Output the data verbatim, minus the images.

Segment Open

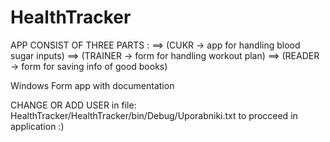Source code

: # HealthTracker
APP CONSIST OF THREE PARTS :
==> (CUKR -> app for handling blood sugar inputs)
==> (TRAINER -> form for handling workout plan)
==> (READER -> form for saving info of good books)

Windows Form app with documentation

CHANGE OR ADD USER in file: HealthTracker/HealthTracker/bin/Debug/Uporabniki.txt to procceed in application :)
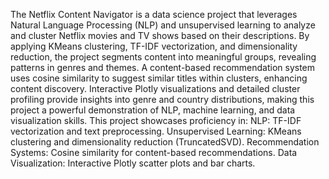 The Netflix Content Navigator is a data science project that leverages Natural Language Processing (NLP) and unsupervised learning to analyze and cluster Netflix movies and TV shows based on their descriptions. By applying KMeans clustering, TF-IDF vectorization, and dimensionality reduction, the project segments content into meaningful groups, revealing patterns in genres and themes. A content-based recommendation system uses cosine similarity to suggest similar titles within clusters, enhancing content discovery. Interactive Plotly visualizations and detailed cluster profiling provide insights into genre and country distributions, making this project a powerful demonstration of NLP, machine learning, and data visualization skills.
This project showcases proficiency in:
NLP: TF-IDF vectorization and text preprocessing.
Unsupervised Learning: KMeans clustering and dimensionality reduction (TruncatedSVD).
Recommendation Systems: Cosine similarity for content-based recommendations.
Data Visualization: Interactive Plotly scatter plots and bar charts.





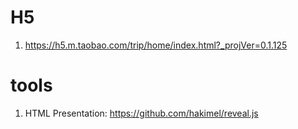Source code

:# H5

1. <https://h5.m.taobao.com/trip/home/index.html?_projVer=0.1.125>

# tools

1. HTML Presentation: <https://github.com/hakimel/reveal.js>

Segment Closed

→ Response
Source code

: # HealthTracker
APP CONSIST OF THREE PARTS :
==> (CUKR -> app for handling blood sugar inputs)
==> (TRAINER -> form for handling workout plan)
==> (READER -> form for saving info of good books)

Windows Form app with documentation

CHANGE OR ADD USER in file: HealthTracker/HealthTracker/bin/Debug/Uporabniki.txt to procceed in application :)
 The Netflix Content Navigator is a data science project that leverages Natural Language Processing (NLP) and unsupervised learning to analyze and cluster Netflix movies and TV shows based on their descriptions. By applying KMeans clustering, TF-IDF vectorization, and dimensionality reduction, the project segments content into meaningful groups, revealing patterns in genres and themes. A content-based recommendation system uses cosine similarity to suggest similar titles within clusters, enhancing content discovery. Interactive Plotly visualizations and detailed cluster profiling provide insights into genre and country distributions, making this project a powerful demonstration of NLP, machine learning, and data visualization skills.
This project showcases proficiency in:
NLP: TF-IDF vectorization and text preprocessing.
Unsupervised Learning: KMeans clustering and dimensionality reduction (TruncatedSVD).
Recommendation Systems: Cosine similarity for content-based recommendations.
Data Visualization: Interactive Plotly scatter plots and bar charts.





Source code

:# H5

1. <https://h5.m.taobao.com/trip/home/index.html?_projVer=0.1.125>

# tools

1. HTML Presentation: <https://github.com/hakimel/reveal.js>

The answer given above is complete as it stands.